Nous étions si heureux d'apprendre ton existence ! Nous te voulions depuis si longtemps que la nouvelle semblait irréelle. Nous avions tout prévu pour t'accueillir, toi la flamme de vie qui allait illuminer notre foyer. Je t'attendais en t'aimant déjà de tout mon être. Je savais que tu le sentais. J'étais heureuse de te faire comprendre à quel point je t'aimais.
Mais cet homme froid, avec sa blouse blanche a tout gâché. Je me souviens de tout ce blanc. Il doit symboliser la pureté, la douceur et quelque part l'amour. Mais là, il a signifié la fin d'un rêve. Il avait dit qu'à mon âge, il serait plus prudent de vérifier ton état. Je ne voulais pas savoir, je savais que je t'aimerais tel que tu serais. Mais ton père a tellement insisté que j'ai cédé. Et nous avons su. Tu es différent. Mais pour moi, ça n'a jamais rien changé. Sauf qu'il n'y avait pas que moi.
Je me souviens de ses bagages devant la porte. Il était mal à l'aise et probablement honteux. Il avait été tellement en colère depuis l'annonce de ta différence. Je l'ai souvent surpris à pleurer mais il a toujours refusé mon réconfort. A mesure que mon ventre s'arrondissait, il s'éloignait de moi, de nous. Il a arrêté de me parler et je savais qu'il me rendait responsable. Mais que pouvais-je dire ? Il avait raison. Mon corps est la cause de ta différence. Il était trop usé pour te permettre de te développer normalement. J'ai culpabilisé pendant longtemps mais maintenant j'essaye de racheter ma faute en te protégeant. J'essaye de ne pas penser aux vœux que mon esprit a formulé. Je t'avais voulu avec une telle intensité que j'espérais ne jamais te perdre. Le diable a du m'entendre et les a exaucé. Mais pas de la manière que j'avais espérée. Je ne dois pas penser à ça. Je dois être forte. Pour toi.

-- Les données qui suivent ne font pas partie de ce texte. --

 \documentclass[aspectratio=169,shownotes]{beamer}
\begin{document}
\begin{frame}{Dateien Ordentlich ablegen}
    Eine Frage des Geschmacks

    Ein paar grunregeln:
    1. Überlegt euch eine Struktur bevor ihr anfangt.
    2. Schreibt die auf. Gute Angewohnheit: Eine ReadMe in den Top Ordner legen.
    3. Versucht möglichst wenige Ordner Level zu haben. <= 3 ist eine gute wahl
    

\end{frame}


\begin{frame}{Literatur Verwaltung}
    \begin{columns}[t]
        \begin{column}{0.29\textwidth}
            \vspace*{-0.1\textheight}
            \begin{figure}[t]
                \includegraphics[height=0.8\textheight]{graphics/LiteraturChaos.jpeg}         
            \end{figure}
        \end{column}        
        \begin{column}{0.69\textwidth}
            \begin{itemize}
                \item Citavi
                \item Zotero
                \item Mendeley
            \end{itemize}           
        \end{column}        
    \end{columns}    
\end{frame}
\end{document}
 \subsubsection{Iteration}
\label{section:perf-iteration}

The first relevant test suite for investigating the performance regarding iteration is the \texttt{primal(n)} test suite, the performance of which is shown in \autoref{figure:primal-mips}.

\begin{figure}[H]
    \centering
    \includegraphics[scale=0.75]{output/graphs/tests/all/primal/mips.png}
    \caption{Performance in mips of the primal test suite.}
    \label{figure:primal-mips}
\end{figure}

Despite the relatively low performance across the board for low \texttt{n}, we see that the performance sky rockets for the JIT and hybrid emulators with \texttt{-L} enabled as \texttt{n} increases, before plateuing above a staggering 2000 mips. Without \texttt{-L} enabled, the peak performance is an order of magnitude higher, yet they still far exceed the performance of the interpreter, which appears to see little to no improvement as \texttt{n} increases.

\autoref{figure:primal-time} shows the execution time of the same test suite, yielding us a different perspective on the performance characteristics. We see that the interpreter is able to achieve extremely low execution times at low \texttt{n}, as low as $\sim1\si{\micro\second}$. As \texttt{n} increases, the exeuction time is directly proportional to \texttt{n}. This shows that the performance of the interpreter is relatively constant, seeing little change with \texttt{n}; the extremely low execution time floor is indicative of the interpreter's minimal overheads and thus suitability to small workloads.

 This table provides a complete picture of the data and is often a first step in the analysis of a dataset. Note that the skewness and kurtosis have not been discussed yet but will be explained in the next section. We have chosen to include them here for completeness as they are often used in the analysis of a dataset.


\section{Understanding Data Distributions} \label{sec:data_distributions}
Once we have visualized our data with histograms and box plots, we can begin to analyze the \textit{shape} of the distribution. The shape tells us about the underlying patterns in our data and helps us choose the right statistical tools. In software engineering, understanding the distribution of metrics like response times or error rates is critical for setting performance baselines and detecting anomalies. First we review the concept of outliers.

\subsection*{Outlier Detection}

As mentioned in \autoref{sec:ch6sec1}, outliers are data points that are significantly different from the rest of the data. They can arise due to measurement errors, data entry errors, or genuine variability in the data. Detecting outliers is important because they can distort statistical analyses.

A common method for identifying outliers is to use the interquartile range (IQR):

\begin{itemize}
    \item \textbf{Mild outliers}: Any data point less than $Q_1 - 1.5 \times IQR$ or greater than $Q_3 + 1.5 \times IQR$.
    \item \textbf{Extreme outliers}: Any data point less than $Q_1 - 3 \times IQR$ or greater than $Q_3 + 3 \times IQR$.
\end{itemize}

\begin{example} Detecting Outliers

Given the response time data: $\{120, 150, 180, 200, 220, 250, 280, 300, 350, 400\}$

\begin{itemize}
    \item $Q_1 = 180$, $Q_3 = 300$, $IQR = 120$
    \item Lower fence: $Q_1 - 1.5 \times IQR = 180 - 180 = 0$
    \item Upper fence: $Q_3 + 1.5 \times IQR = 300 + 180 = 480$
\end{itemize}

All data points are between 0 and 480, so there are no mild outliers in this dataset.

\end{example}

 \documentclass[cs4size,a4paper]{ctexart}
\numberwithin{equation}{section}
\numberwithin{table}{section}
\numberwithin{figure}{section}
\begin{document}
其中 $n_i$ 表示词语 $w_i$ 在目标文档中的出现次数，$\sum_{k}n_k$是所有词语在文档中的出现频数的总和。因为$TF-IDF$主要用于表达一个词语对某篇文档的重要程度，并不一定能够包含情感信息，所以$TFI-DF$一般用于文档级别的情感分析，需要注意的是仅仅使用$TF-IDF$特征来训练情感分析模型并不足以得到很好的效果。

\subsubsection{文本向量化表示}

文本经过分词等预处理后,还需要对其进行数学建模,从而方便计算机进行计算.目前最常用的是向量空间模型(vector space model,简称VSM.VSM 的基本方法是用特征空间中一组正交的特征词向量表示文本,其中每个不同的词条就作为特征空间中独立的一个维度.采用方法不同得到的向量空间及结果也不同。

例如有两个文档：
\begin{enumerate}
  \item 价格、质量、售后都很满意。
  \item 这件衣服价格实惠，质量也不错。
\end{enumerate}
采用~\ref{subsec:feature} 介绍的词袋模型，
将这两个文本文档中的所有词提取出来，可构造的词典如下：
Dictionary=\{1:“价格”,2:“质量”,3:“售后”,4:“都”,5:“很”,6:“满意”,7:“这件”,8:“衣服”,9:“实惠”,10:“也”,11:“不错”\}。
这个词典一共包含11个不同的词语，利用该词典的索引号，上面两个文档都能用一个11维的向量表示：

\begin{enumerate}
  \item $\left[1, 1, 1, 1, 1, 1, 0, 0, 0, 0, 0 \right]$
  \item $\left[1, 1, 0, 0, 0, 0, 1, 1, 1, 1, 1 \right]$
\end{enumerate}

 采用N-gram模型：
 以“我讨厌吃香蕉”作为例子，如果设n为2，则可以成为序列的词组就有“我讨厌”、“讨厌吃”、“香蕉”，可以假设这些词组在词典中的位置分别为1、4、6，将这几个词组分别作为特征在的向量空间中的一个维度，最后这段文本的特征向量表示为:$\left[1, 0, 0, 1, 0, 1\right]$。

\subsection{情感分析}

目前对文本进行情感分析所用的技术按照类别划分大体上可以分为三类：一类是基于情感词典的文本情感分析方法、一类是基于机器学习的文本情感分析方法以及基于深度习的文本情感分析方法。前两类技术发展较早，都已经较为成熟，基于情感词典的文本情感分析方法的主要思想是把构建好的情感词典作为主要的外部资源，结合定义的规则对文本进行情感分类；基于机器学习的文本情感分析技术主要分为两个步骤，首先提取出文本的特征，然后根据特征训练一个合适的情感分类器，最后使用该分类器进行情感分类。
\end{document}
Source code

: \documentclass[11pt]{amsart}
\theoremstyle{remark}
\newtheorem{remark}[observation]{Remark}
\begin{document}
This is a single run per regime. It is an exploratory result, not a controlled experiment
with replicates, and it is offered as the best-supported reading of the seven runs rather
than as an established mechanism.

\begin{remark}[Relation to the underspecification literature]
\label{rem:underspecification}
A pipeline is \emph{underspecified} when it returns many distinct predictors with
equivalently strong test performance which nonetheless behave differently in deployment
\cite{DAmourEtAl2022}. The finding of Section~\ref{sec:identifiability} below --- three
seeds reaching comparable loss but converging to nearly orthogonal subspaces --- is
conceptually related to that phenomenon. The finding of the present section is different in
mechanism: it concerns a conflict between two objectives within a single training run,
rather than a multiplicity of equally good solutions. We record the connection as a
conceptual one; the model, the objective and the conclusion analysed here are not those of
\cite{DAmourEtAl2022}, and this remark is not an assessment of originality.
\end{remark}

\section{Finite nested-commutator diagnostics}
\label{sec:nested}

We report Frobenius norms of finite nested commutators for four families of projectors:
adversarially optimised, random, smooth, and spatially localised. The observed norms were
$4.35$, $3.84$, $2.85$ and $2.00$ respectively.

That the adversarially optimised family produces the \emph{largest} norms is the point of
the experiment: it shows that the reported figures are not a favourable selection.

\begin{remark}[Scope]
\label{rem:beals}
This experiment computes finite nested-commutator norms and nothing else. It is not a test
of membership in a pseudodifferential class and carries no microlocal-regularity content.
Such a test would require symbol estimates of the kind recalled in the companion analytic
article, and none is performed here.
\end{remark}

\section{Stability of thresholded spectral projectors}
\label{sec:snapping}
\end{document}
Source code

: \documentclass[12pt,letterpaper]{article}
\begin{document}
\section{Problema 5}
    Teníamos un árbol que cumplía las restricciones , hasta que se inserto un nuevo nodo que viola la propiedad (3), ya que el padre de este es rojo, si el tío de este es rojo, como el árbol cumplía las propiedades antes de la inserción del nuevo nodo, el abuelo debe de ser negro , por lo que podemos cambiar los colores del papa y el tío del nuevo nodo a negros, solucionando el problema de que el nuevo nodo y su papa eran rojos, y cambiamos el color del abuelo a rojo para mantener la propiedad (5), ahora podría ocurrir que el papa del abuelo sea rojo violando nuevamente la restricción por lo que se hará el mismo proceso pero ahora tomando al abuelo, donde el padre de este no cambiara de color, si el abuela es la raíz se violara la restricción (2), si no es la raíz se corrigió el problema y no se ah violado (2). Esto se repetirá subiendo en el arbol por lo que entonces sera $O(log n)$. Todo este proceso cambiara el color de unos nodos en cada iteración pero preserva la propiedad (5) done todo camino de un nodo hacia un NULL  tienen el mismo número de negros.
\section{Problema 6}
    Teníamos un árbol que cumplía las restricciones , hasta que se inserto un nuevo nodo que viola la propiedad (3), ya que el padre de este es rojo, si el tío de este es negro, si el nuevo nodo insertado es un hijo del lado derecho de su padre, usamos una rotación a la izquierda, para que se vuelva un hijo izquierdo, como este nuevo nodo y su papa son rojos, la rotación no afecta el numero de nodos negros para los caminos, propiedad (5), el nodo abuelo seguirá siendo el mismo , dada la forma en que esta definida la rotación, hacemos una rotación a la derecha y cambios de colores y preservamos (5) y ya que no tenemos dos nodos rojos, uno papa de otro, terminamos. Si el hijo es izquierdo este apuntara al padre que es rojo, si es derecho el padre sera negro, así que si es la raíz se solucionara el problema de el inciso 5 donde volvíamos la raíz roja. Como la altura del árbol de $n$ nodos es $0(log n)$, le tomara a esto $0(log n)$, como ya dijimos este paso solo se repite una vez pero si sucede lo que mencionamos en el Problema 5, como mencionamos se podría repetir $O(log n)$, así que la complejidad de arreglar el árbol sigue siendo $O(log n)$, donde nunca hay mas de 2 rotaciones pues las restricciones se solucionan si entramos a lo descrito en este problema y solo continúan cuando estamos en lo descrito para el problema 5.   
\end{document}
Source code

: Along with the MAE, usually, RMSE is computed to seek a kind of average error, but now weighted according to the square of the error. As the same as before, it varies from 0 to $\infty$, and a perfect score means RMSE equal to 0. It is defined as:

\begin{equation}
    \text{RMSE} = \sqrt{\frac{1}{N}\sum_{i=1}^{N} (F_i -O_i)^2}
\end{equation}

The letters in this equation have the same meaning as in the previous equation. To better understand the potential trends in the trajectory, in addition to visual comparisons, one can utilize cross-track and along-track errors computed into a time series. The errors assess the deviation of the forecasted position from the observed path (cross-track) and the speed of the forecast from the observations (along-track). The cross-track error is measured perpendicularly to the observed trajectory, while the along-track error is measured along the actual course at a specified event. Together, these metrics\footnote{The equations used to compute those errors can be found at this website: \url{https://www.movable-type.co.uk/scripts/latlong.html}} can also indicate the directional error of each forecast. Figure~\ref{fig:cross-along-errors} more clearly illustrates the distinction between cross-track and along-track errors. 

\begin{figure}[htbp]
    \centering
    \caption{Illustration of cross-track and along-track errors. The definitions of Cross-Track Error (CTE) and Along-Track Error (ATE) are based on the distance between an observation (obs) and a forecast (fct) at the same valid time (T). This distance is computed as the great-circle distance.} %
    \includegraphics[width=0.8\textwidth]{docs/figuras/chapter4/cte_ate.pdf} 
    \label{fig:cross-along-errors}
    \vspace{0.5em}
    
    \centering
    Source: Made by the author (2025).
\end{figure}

Ton père n'a pas eu cette force. Peut être parce qu'il ne te sentait pas. En tous cas, il était devant cette porte et n'a prononcé que quatre mots « Je ne peux pas ». Il est parti et dès que la porte s'est refermée, j'ai su que nous ne le reverrions jamais. Je ne me suis pas trompée.
Quelques mois plus tard, j'ai enfin fait ta connaissance. Tu es sorti de mon ventre et tu as crié comme le font tous les autres. Mais l'équipe autour de moi me rappelait à chaque instant que tu n'es pas comme les autres. Leurs visages étaient sombres, ils étaient gênés. Mais comment être triste lorsqu'il se produit un si bel événement ? Moi j'étais heureuse. Ce fut probablement le plus beau jour de ma vie. Quand je t'ai vu, j'ai bien évidemment remarqué que ton visage était marqué par ta différence mais je ne voyais pas en quoi trois chromosomes au lieu de deux pourraient m'empêcher de t'aimer. Je ne le vois toujours pas aujourd'hui.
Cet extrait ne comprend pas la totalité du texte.